WHAT THE TASK REQUIRES: Aside from the pictures, the entries should be given again exactly.

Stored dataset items
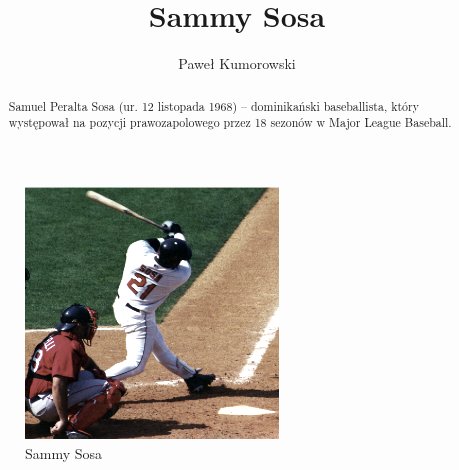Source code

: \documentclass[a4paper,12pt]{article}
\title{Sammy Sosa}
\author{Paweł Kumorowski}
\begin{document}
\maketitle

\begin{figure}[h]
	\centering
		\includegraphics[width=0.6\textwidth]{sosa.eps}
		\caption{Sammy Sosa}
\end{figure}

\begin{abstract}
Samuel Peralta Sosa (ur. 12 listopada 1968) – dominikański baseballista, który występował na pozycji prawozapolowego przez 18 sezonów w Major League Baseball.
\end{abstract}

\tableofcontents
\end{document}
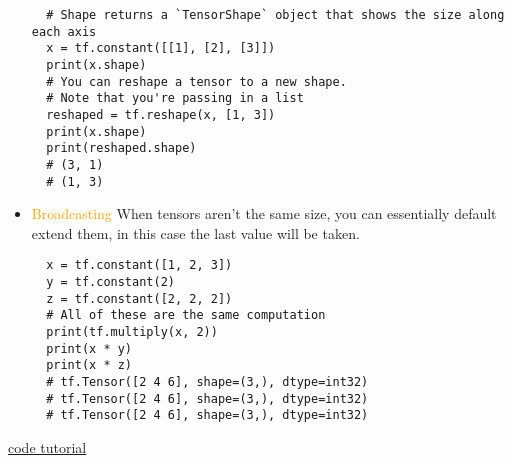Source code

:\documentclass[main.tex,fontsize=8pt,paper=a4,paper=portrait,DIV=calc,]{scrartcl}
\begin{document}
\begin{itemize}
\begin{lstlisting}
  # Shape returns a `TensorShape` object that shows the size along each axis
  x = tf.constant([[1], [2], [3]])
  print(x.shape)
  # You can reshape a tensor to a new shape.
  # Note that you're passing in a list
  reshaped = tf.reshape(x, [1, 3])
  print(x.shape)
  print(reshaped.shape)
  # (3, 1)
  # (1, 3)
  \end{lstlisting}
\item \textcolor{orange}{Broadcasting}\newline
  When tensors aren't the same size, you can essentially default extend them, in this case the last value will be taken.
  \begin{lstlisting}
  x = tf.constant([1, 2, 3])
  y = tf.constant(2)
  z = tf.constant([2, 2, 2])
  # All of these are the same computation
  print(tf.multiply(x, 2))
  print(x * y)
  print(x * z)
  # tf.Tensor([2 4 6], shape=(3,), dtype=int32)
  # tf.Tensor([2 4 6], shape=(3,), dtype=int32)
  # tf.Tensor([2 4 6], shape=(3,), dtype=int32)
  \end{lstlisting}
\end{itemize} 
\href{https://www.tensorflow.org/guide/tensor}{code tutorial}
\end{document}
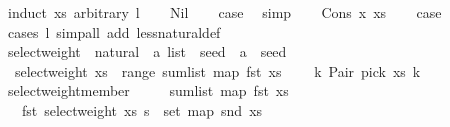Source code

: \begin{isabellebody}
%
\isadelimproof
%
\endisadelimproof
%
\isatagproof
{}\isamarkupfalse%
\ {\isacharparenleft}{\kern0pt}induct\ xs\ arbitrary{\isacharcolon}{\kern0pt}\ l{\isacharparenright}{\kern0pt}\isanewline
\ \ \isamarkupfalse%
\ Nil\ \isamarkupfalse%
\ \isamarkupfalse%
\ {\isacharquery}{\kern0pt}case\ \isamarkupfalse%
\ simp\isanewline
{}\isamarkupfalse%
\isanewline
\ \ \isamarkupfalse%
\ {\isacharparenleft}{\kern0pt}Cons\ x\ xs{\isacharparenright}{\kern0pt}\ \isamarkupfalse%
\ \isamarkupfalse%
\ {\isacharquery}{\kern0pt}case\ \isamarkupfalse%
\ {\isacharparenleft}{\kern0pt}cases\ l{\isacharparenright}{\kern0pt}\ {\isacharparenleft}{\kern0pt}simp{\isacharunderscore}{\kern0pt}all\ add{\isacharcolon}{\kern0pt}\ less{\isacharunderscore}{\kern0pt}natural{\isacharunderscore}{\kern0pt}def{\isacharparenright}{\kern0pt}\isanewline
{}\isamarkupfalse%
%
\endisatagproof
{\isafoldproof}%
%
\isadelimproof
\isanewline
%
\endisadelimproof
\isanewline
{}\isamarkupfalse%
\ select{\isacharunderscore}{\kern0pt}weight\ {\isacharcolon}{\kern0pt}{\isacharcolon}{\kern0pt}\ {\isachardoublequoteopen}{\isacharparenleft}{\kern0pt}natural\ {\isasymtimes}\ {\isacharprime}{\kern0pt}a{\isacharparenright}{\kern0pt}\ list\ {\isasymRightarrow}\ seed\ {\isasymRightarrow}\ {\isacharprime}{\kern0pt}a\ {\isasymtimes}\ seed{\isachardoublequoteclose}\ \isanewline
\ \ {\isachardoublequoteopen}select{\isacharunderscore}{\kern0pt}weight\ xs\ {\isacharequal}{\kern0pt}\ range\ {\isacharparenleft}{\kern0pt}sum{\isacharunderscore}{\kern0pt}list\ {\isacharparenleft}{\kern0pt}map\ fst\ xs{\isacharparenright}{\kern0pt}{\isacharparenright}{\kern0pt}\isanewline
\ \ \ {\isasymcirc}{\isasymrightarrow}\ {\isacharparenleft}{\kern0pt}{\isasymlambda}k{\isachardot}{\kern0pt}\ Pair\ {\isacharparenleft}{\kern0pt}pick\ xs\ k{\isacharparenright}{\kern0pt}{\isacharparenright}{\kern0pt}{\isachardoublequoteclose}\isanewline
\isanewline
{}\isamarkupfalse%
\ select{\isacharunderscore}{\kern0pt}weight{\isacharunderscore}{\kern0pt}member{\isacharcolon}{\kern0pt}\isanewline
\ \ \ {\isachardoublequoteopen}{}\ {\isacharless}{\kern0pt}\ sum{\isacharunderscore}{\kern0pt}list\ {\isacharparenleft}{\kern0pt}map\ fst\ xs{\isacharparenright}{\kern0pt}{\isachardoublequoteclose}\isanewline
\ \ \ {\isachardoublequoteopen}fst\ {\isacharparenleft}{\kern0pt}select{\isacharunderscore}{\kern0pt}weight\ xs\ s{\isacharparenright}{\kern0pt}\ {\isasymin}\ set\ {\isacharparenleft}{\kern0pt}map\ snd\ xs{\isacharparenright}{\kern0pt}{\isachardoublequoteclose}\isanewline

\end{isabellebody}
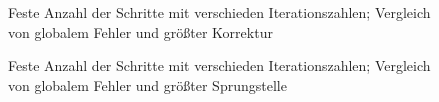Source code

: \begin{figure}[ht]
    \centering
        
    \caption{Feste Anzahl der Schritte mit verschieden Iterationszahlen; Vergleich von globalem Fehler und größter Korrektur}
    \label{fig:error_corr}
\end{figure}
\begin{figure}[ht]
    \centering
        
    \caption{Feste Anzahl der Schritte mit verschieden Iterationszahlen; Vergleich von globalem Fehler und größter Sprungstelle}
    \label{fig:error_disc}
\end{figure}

RESPONSE BELOW:
Source code

: \documentclass[a4paper,12pt]{article}
\title{Sammy Sosa}
\author{Paweł Kumorowski}
\begin{document}
\maketitle

\begin{figure}[h]
	\centering
		\includegraphics[width=0.6\textwidth]{sosa.eps}
		\caption{Sammy Sosa}
\end{figure}

\begin{abstract}
Samuel Peralta Sosa (ur. 12 listopada 1968) – dominikański baseballista, który występował na pozycji prawozapolowego przez 18 sezonów w Major League Baseball.
\end{abstract}

\tableofcontents
\end{document}
Source code

:\documentclass[main.tex,fontsize=8pt,paper=a4,paper=portrait,DIV=calc,]{scrartcl}
\begin{document}
\begin{itemize}
\begin{lstlisting}
  # Shape returns a `TensorShape` object that shows the size along each axis
  x = tf.constant([[1], [2], [3]])
  print(x.shape)
  # You can reshape a tensor to a new shape.
  # Note that you're passing in a list
  reshaped = tf.reshape(x, [1, 3])
  print(x.shape)
  print(reshaped.shape)
  # (3, 1)
  # (1, 3)
  \end{lstlisting}
\item \textcolor{orange}{Broadcasting}\newline
  When tensors aren't the same size, you can essentially default extend them, in this case the last value will be taken.
  \begin{lstlisting}
  x = tf.constant([1, 2, 3])
  y = tf.constant(2)
  z = tf.constant([2, 2, 2])
  # All of these are the same computation
  print(tf.multiply(x, 2))
  print(x * y)
  print(x * z)
  # tf.Tensor([2 4 6], shape=(3,), dtype=int32)
  # tf.Tensor([2 4 6], shape=(3,), dtype=int32)
  # tf.Tensor([2 4 6], shape=(3,), dtype=int32)
  \end{lstlisting}
\end{itemize} 
\href{https://www.tensorflow.org/guide/tensor}{code tutorial}
\end{document}
Source code

: \begin{isabellebody}
%
\isadelimproof
%
\endisadelimproof
%
\isatagproof
{}\isamarkupfalse%
\ {\isacharparenleft}{\kern0pt}induct\ xs\ arbitrary{\isacharcolon}{\kern0pt}\ l{\isacharparenright}{\kern0pt}\isanewline
\ \ \isamarkupfalse%
\ Nil\ \isamarkupfalse%
\ \isamarkupfalse%
\ {\isacharquery}{\kern0pt}case\ \isamarkupfalse%
\ simp\isanewline
{}\isamarkupfalse%
\isanewline
\ \ \isamarkupfalse%
\ {\isacharparenleft}{\kern0pt}Cons\ x\ xs{\isacharparenright}{\kern0pt}\ \isamarkupfalse%
\ \isamarkupfalse%
\ {\isacharquery}{\kern0pt}case\ \isamarkupfalse%
\ {\isacharparenleft}{\kern0pt}cases\ l{\isacharparenright}{\kern0pt}\ {\isacharparenleft}{\kern0pt}simp{\isacharunderscore}{\kern0pt}all\ add{\isacharcolon}{\kern0pt}\ less{\isacharunderscore}{\kern0pt}natural{\isacharunderscore}{\kern0pt}def{\isacharparenright}{\kern0pt}\isanewline
{}\isamarkupfalse%
%
\endisatagproof
{\isafoldproof}%
%
\isadelimproof
\isanewline
%
\endisadelimproof
\isanewline
{}\isamarkupfalse%
\ select{\isacharunderscore}{\kern0pt}weight\ {\isacharcolon}{\kern0pt}{\isacharcolon}{\kern0pt}\ {\isachardoublequoteopen}{\isacharparenleft}{\kern0pt}natural\ {\isasymtimes}\ {\isacharprime}{\kern0pt}a{\isacharparenright}{\kern0pt}\ list\ {\isasymRightarrow}\ seed\ {\isasymRightarrow}\ {\isacharprime}{\kern0pt}a\ {\isasymtimes}\ seed{\isachardoublequoteclose}\ \isanewline
\ \ {\isachardoublequoteopen}select{\isacharunderscore}{\kern0pt}weight\ xs\ {\isacharequal}{\kern0pt}\ range\ {\isacharparenleft}{\kern0pt}sum{\isacharunderscore}{\kern0pt}list\ {\isacharparenleft}{\kern0pt}map\ fst\ xs{\isacharparenright}{\kern0pt}{\isacharparenright}{\kern0pt}\isanewline
\ \ \ {\isasymcirc}{\isasymrightarrow}\ {\isacharparenleft}{\kern0pt}{\isasymlambda}k{\isachardot}{\kern0pt}\ Pair\ {\isacharparenleft}{\kern0pt}pick\ xs\ k{\isacharparenright}{\kern0pt}{\isacharparenright}{\kern0pt}{\isachardoublequoteclose}\isanewline
\isanewline
{}\isamarkupfalse%
\ select{\isacharunderscore}{\kern0pt}weight{\isacharunderscore}{\kern0pt}member{\isacharcolon}{\kern0pt}\isanewline
\ \ \ {\isachardoublequoteopen}{}\ {\isacharless}{\kern0pt}\ sum{\isacharunderscore}{\kern0pt}list\ {\isacharparenleft}{\kern0pt}map\ fst\ xs{\isacharparenright}{\kern0pt}{\isachardoublequoteclose}\isanewline
\ \ \ {\isachardoublequoteopen}fst\ {\isacharparenleft}{\kern0pt}select{\isacharunderscore}{\kern0pt}weight\ xs\ s{\isacharparenright}{\kern0pt}\ {\isasymin}\ set\ {\isacharparenleft}{\kern0pt}map\ snd\ xs{\isacharparenright}{\kern0pt}{\isachardoublequoteclose}\isanewline

\end{isabellebody}
Source code

: \begin{figure}[ht]
    \centering
        
    \caption{Feste Anzahl der Schritte mit verschieden Iterationszahlen; Vergleich von globalem Fehler und größter Korrektur}
    \label{fig:error_corr}
\end{figure}
\begin{figure}[ht]
    \centering
        
    \caption{Feste Anzahl der Schritte mit verschieden Iterationszahlen; Vergleich von globalem Fehler und größter Sprungstelle}
    \label{fig:error_disc}
\end{figure}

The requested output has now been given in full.